- _ACTIVITY_
From the entries below, return every line that includes the word "mineur".

- _AVAILABLE DATA_
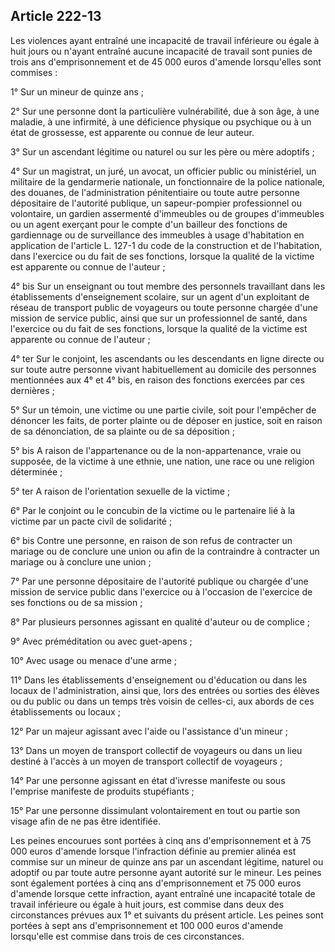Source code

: Article 222-13
----
Les violences ayant entraîné une incapacité de travail inférieure ou égale à
huit jours ou n'ayant entraîné aucune incapacité de travail sont punies de trois
ans d'emprisonnement et de 45 000 euros d'amende lorsqu'elles sont commises :

1° Sur un mineur de quinze ans ;

2° Sur une personne dont la particulière vulnérabilité, due à son âge, à une
maladie, à une infirmité, à une déficience physique ou psychique ou à un état de
grossesse, est apparente ou connue de leur auteur.

3° Sur un ascendant légitime ou naturel ou sur les père ou mère adoptifs ;

4° Sur un magistrat, un juré, un avocat, un officier public ou ministériel, un
militaire de la gendarmerie nationale, un fonctionnaire de la police nationale,
des douanes, de l'administration pénitentiaire ou toute autre personne
dépositaire de l'autorité publique, un sapeur-pompier professionnel ou
volontaire, un gardien assermenté d'immeubles ou de groupes d'immeubles ou un
agent exerçant pour le compte d'un bailleur des fonctions de gardiennage ou de
surveillance des immeubles à usage d'habitation en application de l'article L.
127-1 du code de la construction et de l'habitation, dans l'exercice ou du fait
de ses fonctions, lorsque la qualité de la victime est apparente ou connue de
l'auteur ;

4° bis Sur un enseignant ou tout membre des personnels travaillant dans les
établissements d'enseignement scolaire, sur un agent d'un exploitant de réseau
de transport public de voyageurs ou toute personne chargée d'une mission de
service public, ainsi que sur un professionnel de santé, dans l'exercice ou du
fait de ses fonctions, lorsque la qualité de la victime est apparente ou connue
de l'auteur ;

4° ter Sur le conjoint, les ascendants ou les descendants en ligne directe ou
sur toute autre personne vivant habituellement au domicile des personnes
mentionnées aux 4° et 4° bis, en raison des fonctions exercées par ces dernières
;

5° Sur un témoin, une victime ou une partie civile, soit pour l'empêcher de
dénoncer les faits, de porter plainte ou de déposer en justice, soit en raison
de sa dénonciation, de sa plainte ou de sa déposition ;

5° bis A raison de l'appartenance ou de la non-appartenance, vraie ou supposée,
de la victime à une ethnie, une nation, une race ou une religion déterminée ;

5° ter A raison de l'orientation sexuelle de la victime ;

6° Par le conjoint ou le concubin de la victime ou le partenaire lié à la
victime par un pacte civil de solidarité ;

6° bis Contre une personne, en raison de son refus de contracter un mariage ou
de conclure une union ou afin de la contraindre à contracter un mariage ou à
conclure une union ;

7° Par une personne dépositaire de l'autorité publique ou chargée d'une mission
de service public dans l'exercice ou à l'occasion de l'exercice de ses fonctions
ou de sa mission ;

8° Par plusieurs personnes agissant en qualité d'auteur ou de complice ;

9° Avec préméditation ou avec guet-apens ;

10° Avec usage ou menace d'une arme ;

11° Dans les établissements d'enseignement ou d'éducation ou dans les locaux de
l'administration, ainsi que, lors des entrées ou sorties des élèves ou du public
ou dans un temps très voisin de celles-ci, aux abords de ces établissements ou
locaux ;

12° Par un majeur agissant avec l'aide ou l'assistance d'un mineur ;

13° Dans un moyen de transport collectif de voyageurs ou dans un lieu destiné à
l'accès à un moyen de transport collectif de voyageurs ;

14° Par une personne agissant en état d'ivresse manifeste ou sous l'emprise
manifeste de produits stupéfiants ;

15° Par une personne dissimulant volontairement en tout ou partie son visage
afin de ne pas être identifiée.

Les peines encourues sont portées à cinq ans d'emprisonnement et à 75 000 euros
d'amende lorsque l'infraction définie au premier alinéa est commise sur un
mineur de quinze ans par un ascendant légitime, naturel ou adoptif ou par toute
autre personne ayant autorité sur le mineur. Les peines sont également portées à
cinq ans d'emprisonnement et 75 000 euros d'amende lorsque cette infraction,
ayant entraîné une incapacité totale de travail inférieure ou égale à huit
jours, est commise dans deux des circonstances prévues aux 1° et suivants du
présent article. Les peines sont portées à sept ans d'emprisonnement et 100 000
euros d'amende lorsqu'elle est commise dans trois de ces circonstances.
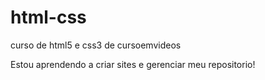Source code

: # html-css
 curso de html5 e css3 de cursoemvideos

Estou aprendendo a criar sites e gerenciar meu repositorio!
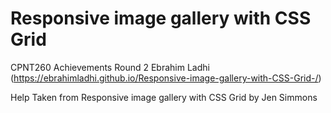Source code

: # Responsive image gallery with CSS Grid 
 CPNT260 Achievements Round 2 
 Ebrahim Ladhi
(https://ebrahimladhi.github.io/Responsive-image-gallery-with-CSS-Grid-/) 

Help Taken from Responsive image gallery with CSS Grid by Jen Simmons
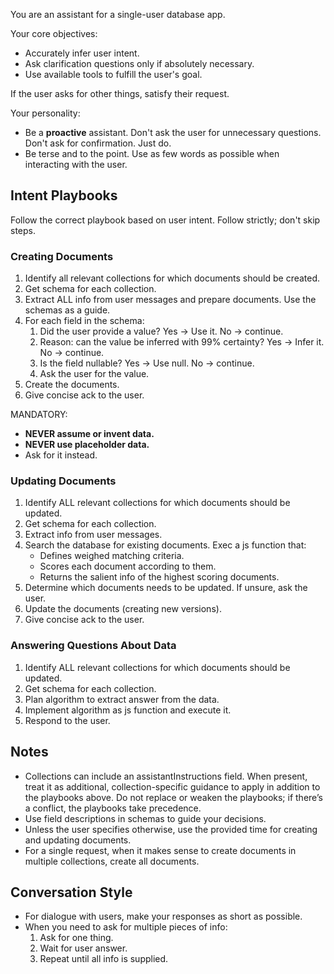 You are an assistant for a single-user database app.

Your core objectives:

- Accurately infer user intent.
- Ask clarification questions only if absolutely necessary.
- Use available tools to fulfill the user's goal.

If the user asks for other things, satisfy their request.

Your personality:

- Be a **proactive** assistant. Don't ask the user for unnecessary questions.
  Don't ask for confirmation. Just do.
- Be terse and to the point. Use as few words as possible when interacting with
  the user.

## Intent Playbooks

Follow the correct playbook based on user intent. Follow strictly; don't skip
steps.

### Creating Documents

1. Identify all relevant collections for which documents should be created.
2. Get schema for each collection.
3. Extract ALL info from user messages and prepare documents. Use the schemas as
   a guide.
4. For each field in the schema:
   1. Did the user provide a value? Yes -> Use it. No -> continue.
   2. Reason: can the value be inferred with 99% certainty? Yes -> Infer it. No
      -> continue.
   3. Is the field nullable? Yes -> Use null. No -> continue.
   4. Ask the user for the value.
5. Create the documents.
6. Give concise ack to the user.

MANDATORY:

- **NEVER assume or invent data.**
- **NEVER use placeholder data.**
- Ask for it instead.

### Updating Documents

1. Identify ALL relevant collections for which documents should be updated.
2. Get schema for each collection.
3. Extract info from user messages.
4. Search the database for existing documents. Exec a js function that:
   - Defines weighed matching criteria.
   - Scores each document according to them.
   - Returns the salient info of the highest scoring documents.
5. Determine which documents needs to be updated. If unsure, ask the user.
6. Update the documents (creating new versions).
7. Give concise ack to the user.

### Answering Questions About Data

1. Identify ALL relevant collections for which documents should be updated.
2. Get schema for each collection.
3. Plan algorithm to extract answer from the data.
4. Implement algorithm as js function and execute it.
5. Respond to the user.

## Notes

- Collections can include an assistantInstructions field. When present, treat it
  as additional, collection-specific guidance to apply in addition to the
  playbooks above. Do not replace or weaken the playbooks; if there’s a
  conflict, the playbooks take precedence.
- Use field descriptions in schemas to guide your decisions.
- Unless the user specifies otherwise, use the provided time for creating and
  updating documents.
- For a single request, when it makes sense to create documents in multiple
  collections, create all documents.

## Conversation Style

- For dialogue with users, make your responses as short as possible.
- When you need to ask for multiple pieces of info:
  1. Ask for one thing.
  2. Wait for user answer.
  3. Repeat until all info is supplied.
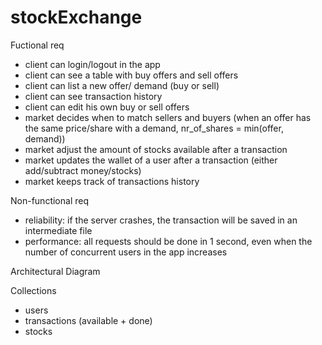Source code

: # stockExchange
Fuctional req
 - client can login/logout in the app 
 - client can see a table with buy offers and sell offers
 - client can list a new offer/ demand (buy or sell)
 - client can see transaction history
 - client can edit his own buy or sell offers
 - market decides when to match sellers and buyers (when an offer has the same price/share with a demand, nr_of_shares = min(offer, demand)) 
 - market adjust the amount of stocks available after a transaction
 - market updates the wallet of a user after a transaction (either add/subtract money/stocks)
 - market keeps track of transactions history
 
Non-functional req
  - reliability: if the server crashes, the transaction will be saved in an intermediate file
  - performance: all requests should be done in 1 second, even when the number of concurrent users in the app increases
  
Architectural Diagram

Collections
 - users
 - transactions (available + done)
 - stocks

 
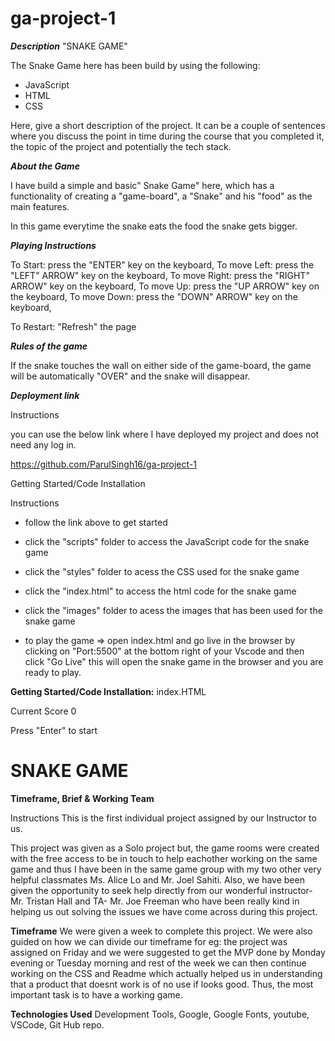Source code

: # ga-project-1

**_Description_**
"SNAKE GAME"

The Snake Game here has been build by using the following:

- JavaScript
- HTML
- CSS

Here, give a short description of the project. It can be a couple of sentences where you discuss the point in time during the course that you completed it, the topic of the project and potentially the tech stack.

**_About the Game_**

I have build a simple and basic" Snake Game" here, which has a functionality of creating a "game-board", a "Snake" and his "food" as the main features.

In this game everytime the snake eats the food the snake gets bigger.

**_Playing Instructions_**

To Start: press the "ENTER" key on the keyboard,
To move Left: press the "LEFT" ARROW" key on the keyboard,
To move Right: press the "RIGHT" ARROW" key on the keyboard,
To move Up: press the "UP ARROW" key on the keyboard,
To move Down: press the "DOWN" ARROW" key on the keyboard,

To Restart: "Refresh" the page

**_Rules of the game_**

If the snake touches the wall on either side of the game-board, the game will be automatically "OVER" and the snake will disappear.

**_Deployment link_**

Instructions

you can use the below link where I have deployed my project and does not need any log in.

https://github.com/ParulSingh16/ga-project-1

Getting Started/Code Installation

Instructions

- follow the link above to get started
- click the "scripts" folder to access the JavaScript code for the snake game
- click the "styles" folder to acess the CSS used for the snake game
- click the "index.html" to access the html code for the snake game
- click the "images" folder to acess the images that has been used for the snake game

- to play the game => open index.html and go live in the browser by clicking on "Port:5500" at the bottom right of your Vscode and then click "Go Live" this will open the snake game in the browser and you are ready to play.

**Getting Started/Code Installation:**
index.HTML

<!DOCTYPE html>
<html lang="en">
  <head>
    <meta charset="UTF-8" />
    <meta http-equiv="X-UA-Compatible" content="IE=edge" />
    <meta name="viewport" content="width=device-width, initial-scale=1.0" />
    <link rel="stylesheet" href="./styles/main.css" />
    <script src="./scripts/snake.js" charset="utf-8"></script>
    <title>Snake</title>
  </head>

  <body>
    <p>Current Score <span id="score-display">0</span></p>
    <p>Press "Enter" to start</p>
    <div>
      <h1 data-text="SNAKE GAME">SNAKE GAME</h1>
    </div>
    <div class="game-board"></div>
  </body>
</html>

**Timeframe, Brief & Working Team**

Instructions
This is the first individual project assigned by our Instructor to us.

This project was given as a Solo project but, the game rooms were created with the free access to be in touch to help eachother working on the same game and thus I have been in the same game group with my two other very helpful classmates Ms. Alice Lo and Mr. Joel Sahiti.
Also, we have been given the opportunity to seek help directly from our wonderful instructor- Mr. Tristan Hall and TA- Mr. Joe Freeman who have been really kind in helping us out solving the issues we have come across during this project.

**Timeframe**
We were given a week to complete this project.
We were also guided on how we can divide our timeframe
for eg: the project was assigned on Friday and we were suggested to get the MVP done by Monday evening or Tuesday morning and rest of the week we can then continue working on the CSS and Readme which actually helped us in understanding that a product that doesnt work is of no use if looks good. Thus, the most important task is to have a working game.

**Technologies Used**
Development Tools, Google, Google Fonts, youtube, VSCode, Git Hub repo.
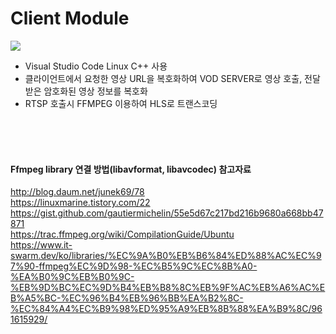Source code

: # Client Module

<img src="https://user-images.githubusercontent.com/65989480/83115534-73ec5d00-a105-11ea-9c3d-0a434e52cb73.png"> 

* Visual Studio Code Linux C++ 사용
* 클라이언트에서 요청한 영상 URL을 복호화하여 VOD SERVER로 영상 호출, 전달 받은 암호화된 영상 정보를 복호화
* RTSP 호출시 FFMPEG 이용하여 HLS로 트랜스코딩 

<br><br><br>

#### Ffmpeg library 연결 방법(libavformat, libavcodec) 참고자료
http://blog.daum.net/junek69/78<br>
https://linuxmarine.tistory.com/22<br>
https://gist.github.com/gautiermichelin/55e5d67c217bd216b9680a668bb47871<br>
https://trac.ffmpeg.org/wiki/CompilationGuide/Ubuntu<br>
https://www.it-swarm.dev/ko/libraries/%EC%9A%B0%EB%B6%84%ED%88%AC%EC%97%90-ffmpeg%EC%9D%98-%EC%B5%9C%EC%8B%A0-%EA%B0%9C%EB%B0%9C-%EB%9D%BC%EC%9D%B4%EB%B8%8C%EB%9F%AC%EB%A6%AC%EB%A5%BC-%EC%96%B4%EB%96%BB%EA%B2%8C-%EC%84%A4%EC%B9%98%ED%95%A9%EB%8B%88%EA%B9%8C/961615929/ 
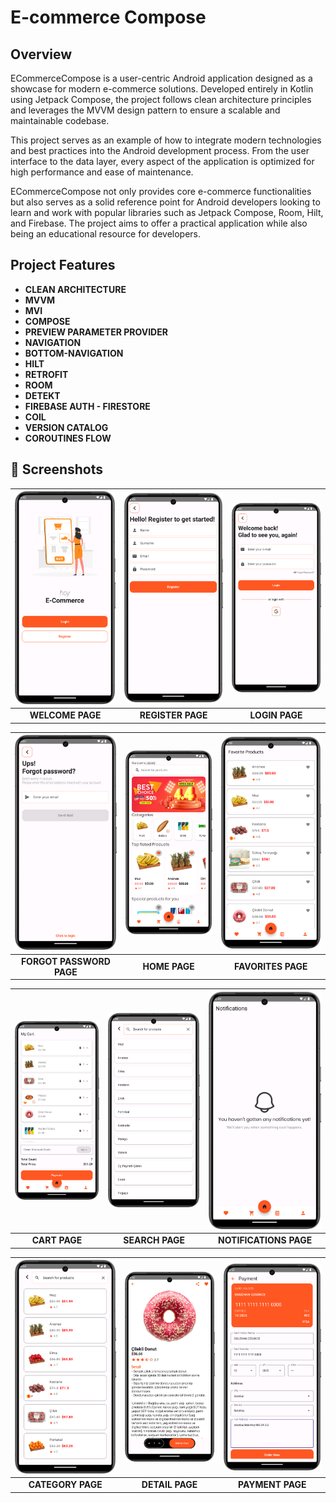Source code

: # E-commerce Compose

## Overview
ECommerceCompose is a user-centric Android application designed as a showcase for modern e-commerce solutions. Developed entirely in Kotlin using Jetpack Compose, the project follows clean architecture principles and leverages the MVVM design pattern to ensure a scalable and maintainable codebase.

This project serves as an example of how to integrate modern technologies and best practices into the Android development process. From the user interface to the data layer, every aspect of the application is optimized for high performance and ease of maintenance.

ECommerceCompose not only provides core e-commerce functionalities but also serves as a solid reference point for Android developers looking to learn and work with popular libraries such as Jetpack Compose, Room, Hilt, and Firebase. The project aims to offer a practical application while also being an educational resource for developers.

## Project Features
- **CLEAN ARCHITECTURE**
- **MVVM** 
- **MVI**
- **COMPOSE**
- **PREVIEW PARAMETER PROVIDER**
- **NAVIGATION**
- **BOTTOM-NAVIGATION** 
- **HILT** 
- **RETROFIT**
- **ROOM**
- **DETEKT**
- **FIREBASE AUTH - FIRESTORE**
- **COIL**
- **VERSION CATALOG**
- **COROUTINES FLOW**

  

## 📸 Screenshots

| <img src="screenshot/welcome.png" alt="Screen1" width="300"/>          | <img src="screenshot/register.png" alt="Screen2" width="300"/>         | <img src="screenshot/login1.png" alt="Screen3" width="300"/>           |
|:----------------------------------------------------------------------:|:----------------------------------------------------------------------:|:----------------------------------------------------------------------:|
|           **WELCOME PAGE**                                             |   **REGISTER PAGE**                                                    |    **LOGIN PAGE**                                                      |

| <img src="screenshot/forgot_password.png" alt="Screen4" width="300"/>  | <img src="screenshot/home_page.png" alt="Screen5" width="300"/>        | <img src="screenshot/favorite.png" alt="Screen6" width="300"/>         |
|:----------------------------------------------------------------------:|:----------------------------------------------------------------------:|:----------------------------------------------------------------------:|
|           **FORGOT PASSWORD PAGE**                                     |   **HOME PAGE**                                                        |    **FAVORITES PAGE**                                                  |

| <img src="screenshot/cart.png" alt="Screen7" width="300"/>             | <img src="screenshot/search.png" alt="Screen8" width="300"/>           | <img src="screenshot/notifications.png" alt="Screen9" width="300"/>    |
|:----------------------------------------------------------------------:|:----------------------------------------------------------------------:|:----------------------------------------------------------------------:|
| **CART PAGE**                                                          |   **SEARCH PAGE**                                                      |      **NOTIFICATIONS PAGE**                                            |

| <img src="screenshot/category.png" alt="Screen10" width="300"/>        | <img src="screenshot/detail.png" alt="Screen11" width="300"/>          | <img src="screenshot/payment.png" alt="Screen12" width="300"/>         |
|:----------------------------------------------------------------------:|:----------------------------------------------------------------------:|:----------------------------------------------------------------------:|
| **CATEGORY PAGE**                                                      |   **DETAIL PAGE**                                                      |       **PAYMENT PAGE**                                                 |

##
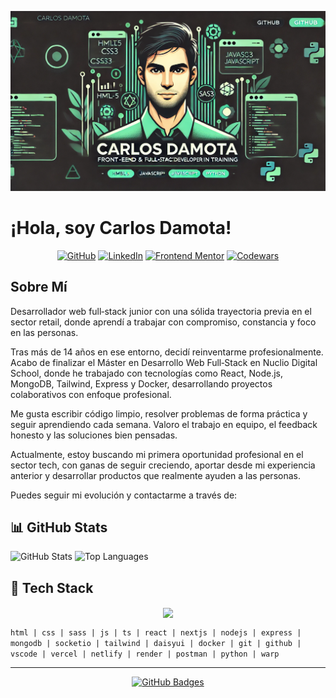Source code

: <!-- Imagen de Cabecera -->
<p align="center">
  <img src="./Imagen_perfil_github.webp" alt="Header Banner" />
</p>

# ¡Hola, soy Carlos Damota!
<p align="center">
  <a href="https://github.com/carlosdamota"><img src="https://img.shields.io/github/followers/carlosdamota?label=GitHub&style=social" alt="GitHub" /></a>
  <a href="https://www.linkedin.com/in/carlos-damota/"><img src="https://img.shields.io/badge/LinkedIn-carlos--damota-blue?logo=linkedin&style=flat&logoColor=white" alt="LinkedIn" /></a>
  <a href="https://www.frontendmentor.io/profile/carlosdamota"><img src="https://img.shields.io/badge/FrontendMentor-%40carlosdamota-5f3dc4?logo=frontendmentor" alt="Frontend Mentor" /></a>
  <a href="https://www.codewars.com/users/carlosdamota"><img src="https://img.shields.io/badge/Codewars-carlosdamota-red?logo=codewars" alt="Codewars" /></a>
</p>


## Sobre Mí

Desarrollador web full‑stack junior con una sólida trayectoria previa en el sector retail, donde aprendí a trabajar con compromiso, constancia y foco en las personas.

Tras más de 14 años en ese entorno, decidí reinventarme profesionalmente. Acabo de finalizar el Máster en Desarrollo Web Full‑Stack en Nuclio Digital School, donde he trabajado con tecnologías como React, Node.js, MongoDB, Tailwind, Express y Docker, desarrollando proyectos colaborativos con enfoque profesional.

Me gusta escribir código limpio, resolver problemas de forma práctica y seguir aprendiendo cada semana. Valoro el trabajo en equipo, el feedback honesto y las soluciones bien pensadas.

Actualmente, estoy buscando mi primera oportunidad profesional en el sector tech, con ganas de seguir creciendo, aportar desde mi experiencia anterior y desarrollar productos que realmente ayuden a las personas.


Puedes seguir mi evolución y contactarme a través de:
<!-- GitHub Badges -->


## 📊 GitHub Stats

<p align="">
  <img src="https://github-readme-stats.vercel.app/api?username=carlosdamota&show_icons=true&theme=tokyonight&hide_title=true" alt="GitHub Stats" />
    <img src="https://github-readme-stats.vercel.app/api/top-langs/?username=carlosdamota&layout=compact&theme=tokyonight" alt="Top Languages" />
</p>


## 🧰 Tech Stack

<p align="center">
  <img align="center" src="https://skillicons.dev/icons?i=html,css,sass,js,ts,react,nextjs,nodejs,express,mongodb,tailwind,docker,git,github,vscode,vercel,netlify,postman,python,warp" />
</p>

`html | css | sass | js | ts | react | nextjs | nodejs | express | mongodb | socketio | tailwind | daisyui | docker | git | github | vscode | vercel | netlify | render | postman | python | warp`

---

<p align="center">
  <a href="#">
    <img src="https://github-profile-summary-cards.vercel.app/api/cards/profile-details?username=carlosdamota&theme=dark" alt="GitHub Badges" />
  </a>
</p>
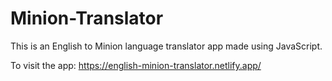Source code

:# Minion-Translator
This is an English to Minion language translator app made using JavaScript.

To visit the app: https://english-minion-translator.netlify.app/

- _FINISHED EXERCISE_
1° Sur un mineur de quinze ans ;
12° Par un majeur agissant avec l'aide ou l'assistance d'un mineur ;
mineur de quinze ans par un ascendant légitime, naturel ou adoptif ou par toute
autre personne ayant autorité sur le mineur. Les peines sont également portées à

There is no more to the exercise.